Getting caught up on this thread ... apologies for the delayed comment.
Nevertheless, I watched (most) of the above video and something out of left field struck me:
... to what degree was the 2013 Mac Pro's manufacturing facility really intended for something else?
There is very little in the video that supports the conclusion that all of those steps happen in one building under one roof. Or that was the same contractor in all the shots.
The major unstated theme in the video was that these are USA folks. Not some Chinese chop shop. That is why they are showing the people. The context is early 2013 and the "country is doomed" has been very much in play in some major political circles ( as somewhat still is ).
The final assembly shop if recall correctly was originally built to do contractor work for Dell ( and others). I'm not It had already existed long before the Mac Pro rolled out.
https://www.macrumors.com/2013/10/1...neration-desktop-computer-likely-new-mac-pro/
[ odd the link to the Austin statemans article is broken. This is another story after secrecy lifted.
"... Flextronics noted it already employed about 2,500 people at its various Austin facilities and, according to building permits, has spent well north of $50 million to renovate and upgrade its Northwest Austin factory, in part for the new Mac Pro production lines. ... "

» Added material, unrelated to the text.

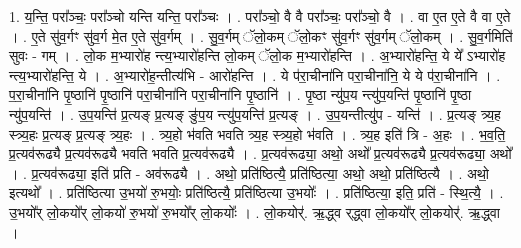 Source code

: \documentclass[17pt]{extarticle}
\begin{document}
1. य॒न्ति॒ परा᳚ञ्चः॒ परा᳚ञ्चो यन्ति यन्ति॒ परा᳚ञ्चः । . परा᳚ञ्चो॒ वै वै परा᳚ञ्चः॒ परा᳚ञ्चो॒ वै । . वा ए॒त ए॒ते वै वा ए॒ते । . ए॒ते सु॑व॒र्गꣳ सु॑व॒र्ग मे॒त ए॒ते सु॑व॒र्गम् । . सु॒व॒र्गम् ॅलो॒कम् ॅलो॒कꣳ सु॑व॒र्गꣳ सु॑व॒र्गम् ॅलो॒कम् । . सु॒व॒र्गमिति॑ सुवः - गम् । . लो॒क म॒भ्यारो॑ह न्त्य॒भ्यारो॑हन्ति लो॒कम् ॅलो॒क म॒भ्यारो॑हन्ति । . अ॒भ्यारो॑हन्ति॒ ये ये᳚ ऽभ्यारो॑ह न्त्य॒भ्यारो॑हन्ति॒ ये । . अ॒भ्यारो॑ह॒न्तीत्य॑भि - आरो॑हन्ति । . ये प॑रा॒चीना॑नि परा॒चीना॑नि॒ ये ये प॑रा॒चीना॑नि । . प॒रा॒चीना॑नि पृ॒ष्ठानि॑ पृ॒ष्ठानि॑ परा॒चीना॑नि परा॒चीना॑नि पृ॒ष्ठानि॑ । . पृ॒ष्ठा न्यु॑प॒य न्त्यु॑प॒यन्ति॑ पृ॒ष्ठानि॑ पृ॒ष्ठा न्यु॑प॒यन्ति॑ । . उ॒प॒यन्ति॑ प्र॒त्यङ् प्र॒त्यङ् ङु॑प॒य न्त्यु॑प॒यन्ति॑ प्र॒त्यङ् । . उ॒प॒यन्तीत्यु॑प - यन्ति॑ । . प्र॒त्यङ् त्र्य॒ह स्त्र्य॒हः प्र॒त्यङ् प्र॒त्यङ् त्र्य॒हः । . त्र्य॒हो भ॑वति भवति त्र्य॒ह स्त्र्य॒हो भ॑वति । . त्र्य॒ह इति॑ त्रि - अ॒हः । . भ॒व॒ति॒ प्र॒त्यव॑रूढ्यै प्र॒त्यव॑रूढ्यै भवति भवति प्र॒त्यव॑रूढ्यै । . प्र॒त्यव॑रूढ्या॒ अथो॒ अथो᳚ प्र॒त्यव॑रूढ्यै प्र॒त्यव॑रूढ्या॒ अथो᳚ । . प्र॒त्यव॑रूढ्या॒ इति॑ प्रति - अव॑रूढ्यै । . अथो॒ प्रति॑ष्ठित्यै॒ प्रति॑ष्ठित्या॒ अथो॒ अथो॒ प्रति॑ष्ठित्यै । . अथो॒ इत्यथो᳚ । . प्रति॑ष्ठित्या उ॒भयो॑ रु॒भयोः॒ प्रति॑ष्ठित्यै॒ प्रति॑ष्ठित्या उ॒भयोः᳚ । . प्रति॑ष्ठित्या॒ इति॒ प्रति॑ - स्थि॒त्यै॒ । . उ॒भयो᳚र् लो॒कयो᳚र् लो॒कयो॑ रु॒भयो॑ रु॒भयो᳚र् लो॒कयोः᳚ । . लो॒कयोर्॑. ऋ॒द्ध्व र्‌द्ध्वा लो॒कयो᳚र् लो॒कयोर्॑. ऋ॒द्ध्वा । \newline
\end{document}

http://www.statesman.com/business/a...-built-austin/uUYYpTFj3rwrbKHi29J9sL/amp.html ]
I'm not sure at all why someone would hire Flextronics to do metal stamping at all. As much as the video rants on Apple for a goofy Mac Pro, painting in same building as making logic boards is just about as goofy.
... so to what degree might the US factory for fabbing Mac Pros really Apple doing a small scale piloting of how to run their own fabrication & assembly plant - - - with minimized touch labor - - - for making something *other* than a Mac or iPhone? Say, an automobile?

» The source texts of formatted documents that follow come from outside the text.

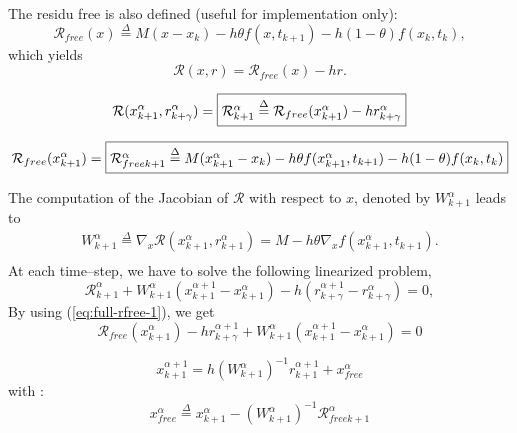 The residu free is also defined (useful for implementation only):
\[\mathcal R _{free}(x) \stackrel{\Delta}{=}  M(x - x_{k}) -h\theta f( x , t_{k+1}) - h(1-\theta)f(x_k,t_k),\]
which yields
\[\mathcal R (x,r) = \mathcal R _{free}(x)   - h r .\]

\begin{equation}
  \mathcal R (x^{\alpha}_{k+1},r^{\alpha}_{k+\gamma}) = \fbox{$\mathcal R^{\alpha}_{k+1} \stackrel{\Delta}{=}  \mathcal R_{free}(x^{\alpha}_{k+1} )  - h r^{\alpha}_{k+\gamma}$}\label{eq:full-rfree-1}
\end{equation}

\[  \mathcal R
_{free}(x^{\alpha}_{k+1} )=\fbox{$ \mathcal R _{free k+1} ^{\alpha} \stackrel{\Delta}{=}  M(x^{\alpha}_{k+1} - x_{k}) -h\theta f( x^{\alpha}_{k+1} , t_{k+1}) - h(1-\theta)f(x_k,t_k)$}\]
 
The computation of the Jacobian of $\mathcal R$ with respect to $x$, denoted by $   W^{\alpha}_{k+1}$ leads to 
\begin{equation}
   \label{eq:full-NL9}
   \begin{array}{l}
    W^{\alpha}_{k+1} \stackrel{\Delta}{=} \nabla_{x} \mathcal R (x^{\alpha}_{k+1},r^{\alpha}_{k+1})= M - h  \theta \nabla_{x} f(  x^{\alpha}_{k+1}, t_{k+1} ).\\
 \end{array}
\end{equation}
At each time--step, we have to solve the following linearized problem,
\begin{equation}
   \label{eq:full-NL10}
    \mathcal R^{\alpha}_{k+1} + W^{\alpha}_{k+1} (x^{\alpha+1}_{k+1} -
    x^{\alpha}_{k+1}) - h  (r^{\alpha+1}_{k+\gamma} - r^{\alpha}_{k+\gamma} )  =0 ,
\end{equation}
By using (\ref{eq:full-rfree-1}), we get
\begin{equation}
  \label{eq:full-rfree-2}
  \mathcal R _{free}(x^{\alpha}_{k+1})  - h  r^{\alpha+1}_{k+\gamma}   + W^{\alpha}_{k+1} (x^{\alpha+1}_{k+1} -
    x^{\alpha}_{k+1})  =0 
\end{equation}

{
  \begin{equation}
    \boxed{ x^{\alpha+1}_{k+1} = h(W^{\alpha}_{k+1})^{-1}r^{\alpha+1}_{k+1} +x^\alpha_{free}}
  \end{equation}
}
with :
\begin{equation}
  \boxed{x^\alpha_{free}\stackrel{\Delta}{=}x^{\alpha}_{k+1}-(W^{\alpha}_{k+1})^{-1}\mathcal R_{freek+1}^{\alpha} \label{eq:full-rfree-12}}
\end{equation}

Errr, no. Major components of automobiles are shipped to final assembly plants. Yeah there are huge paint shops , but major electronics are not made there. Engines and other major body parts typically are not either. It isn't Apple doing the work. If they wanted a car they hire one of the car specialist contractors, Flextronics.
The specialized jigs and assembly tables for the Mac Pro were special to that Flextronics plant, but Flextronics probably could "retool" that building into other stuff over time. Or even share another space with another production line as the number of MP assembly tables went down.

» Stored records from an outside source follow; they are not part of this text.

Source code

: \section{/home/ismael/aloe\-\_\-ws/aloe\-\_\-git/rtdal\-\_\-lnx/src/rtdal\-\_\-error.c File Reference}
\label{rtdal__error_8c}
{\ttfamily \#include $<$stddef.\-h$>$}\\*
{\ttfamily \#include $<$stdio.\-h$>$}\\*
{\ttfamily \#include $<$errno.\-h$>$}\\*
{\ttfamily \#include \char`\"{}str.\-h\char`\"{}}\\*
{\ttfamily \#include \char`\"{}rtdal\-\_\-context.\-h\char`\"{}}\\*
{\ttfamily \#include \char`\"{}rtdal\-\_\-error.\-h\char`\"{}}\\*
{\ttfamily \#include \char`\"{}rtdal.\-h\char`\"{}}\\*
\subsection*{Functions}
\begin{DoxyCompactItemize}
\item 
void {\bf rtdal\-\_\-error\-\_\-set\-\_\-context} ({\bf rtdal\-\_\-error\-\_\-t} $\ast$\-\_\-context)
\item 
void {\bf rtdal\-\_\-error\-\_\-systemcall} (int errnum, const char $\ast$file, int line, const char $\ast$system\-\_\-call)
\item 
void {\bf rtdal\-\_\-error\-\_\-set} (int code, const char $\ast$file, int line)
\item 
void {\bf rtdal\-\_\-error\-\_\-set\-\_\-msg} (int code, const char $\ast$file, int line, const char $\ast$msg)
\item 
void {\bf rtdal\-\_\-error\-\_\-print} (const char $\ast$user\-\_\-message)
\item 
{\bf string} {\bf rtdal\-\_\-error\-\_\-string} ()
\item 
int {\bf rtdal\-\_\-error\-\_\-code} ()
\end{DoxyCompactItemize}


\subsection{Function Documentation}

Now if there only was an announcement this past week, of, say, an intent to make a $1B investment in domestic manufacturing (+jobs)...does anyone really think that $1B would be way too much money for merely a Mac fab line?
-hh
When Apple was using Samsung for fabs the chips were made in Austin and then the final package assembly might have been done elsewhere. Taiwan/China/SoutEast Asia. There are those kind of manufacturing jobs too. Not just grinding metal. The is electronic device "tool and die" in addition to mechanical device 'tool and die' that Apple could be investing in that could soak up a healthy chunk of the $1B. When Apple complains there are no tool & die folks in the USA it really isn't old school, mainstream tool and die.
[ Honestly seems like Apple could do some additive manufacturing on some of these Mac cases.... instead of all this grinding away at blocks. ]
Apple has other stuff to make. Headphones. Maybe an Alexa clone.
When AT&T was flush with money they funded Bell Labs ... which did several really revolutionary basic science breakthru things (i.e., Nobel Prize winners...... not invites to the NY Museum of Modern Art. ) Apple sits on almost 1/4 of Trillion dollars and relatively does not very much at all. They have no dedicated long term, basic research lab (as opposed to MS Research or Xerox PARC back in the day.) . They are soooo busy being Scrooge McDuck that long-term infrastructure is killed off.